» Task brief
Would you restate every entry below word for word? Leave out the pictures.

______

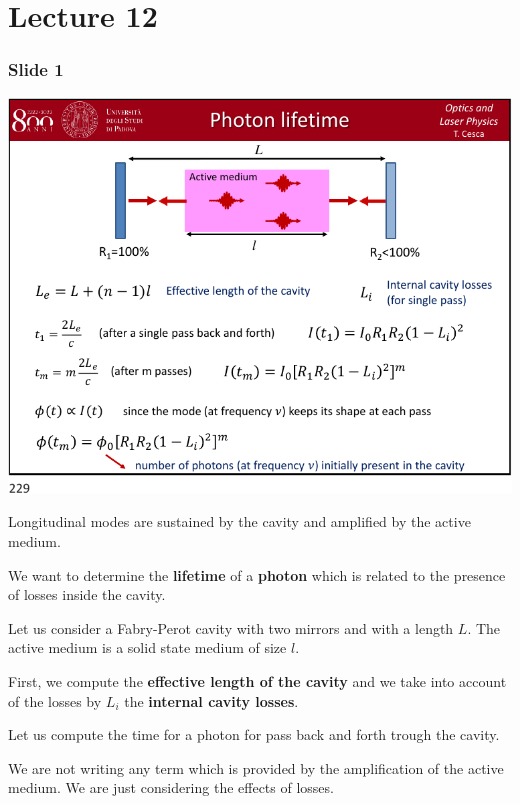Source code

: \documentclass[../main/main.tex]{subfiles}
\begin{document}
\pagestyle{plain}

\section{Lecture 12}


\subsubsection*{Slide 1}

\begin{minipage}[]{0.5\linewidth}
\centering
\includegraphics[page=1,width=1\textwidth]{../lessons/pdf_file/12_lecture.pdf}
\end{minipage}
\hspace{0.3cm}\vspace{0.3cm}
\begin{minipage}[c]{0.47\linewidth}

Longitudinal modes are sustained by the cavity and amplified by the active medium.

We want to determine the \textbf{lifetime} of a  \textbf{photon} which is related to the presence of losses inside the cavity.

Let us consider a Fabry-Perot cavity with two mirrors and with a length \( L \). The active medium is a solid state medium of size \( l \).

First, we compute the \textbf{effective length of the cavity} and we take into account of the losses by \( L_i \) the \textbf{internal cavity losses}.

Let us compute the time for a photon for pass back and forth trough the cavity.

We are not writing any term which is provided by the amplification of the active medium. We are just considering the effects of losses.

\end{minipage}
\end{document}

______

» Solution for this task
Source code

: \documentclass[../main/main.tex]{subfiles}
\begin{document}
\pagestyle{plain}

\section{Lecture 12}


\subsubsection*{Slide 1}

\begin{minipage}[]{0.5\linewidth}
\centering
\includegraphics[page=1,width=1\textwidth]{../lessons/pdf_file/12_lecture.pdf}
\end{minipage}
\hspace{0.3cm}\vspace{0.3cm}
\begin{minipage}[c]{0.47\linewidth}

Longitudinal modes are sustained by the cavity and amplified by the active medium.

We want to determine the \textbf{lifetime} of a  \textbf{photon} which is related to the presence of losses inside the cavity.

Let us consider a Fabry-Perot cavity with two mirrors and with a length \( L \). The active medium is a solid state medium of size \( l \).

First, we compute the \textbf{effective length of the cavity} and we take into account of the losses by \( L_i \) the \textbf{internal cavity losses}.

Let us compute the time for a photon for pass back and forth trough the cavity.

We are not writing any term which is provided by the amplification of the active medium. We are just considering the effects of losses.

\end{minipage}
\end{document}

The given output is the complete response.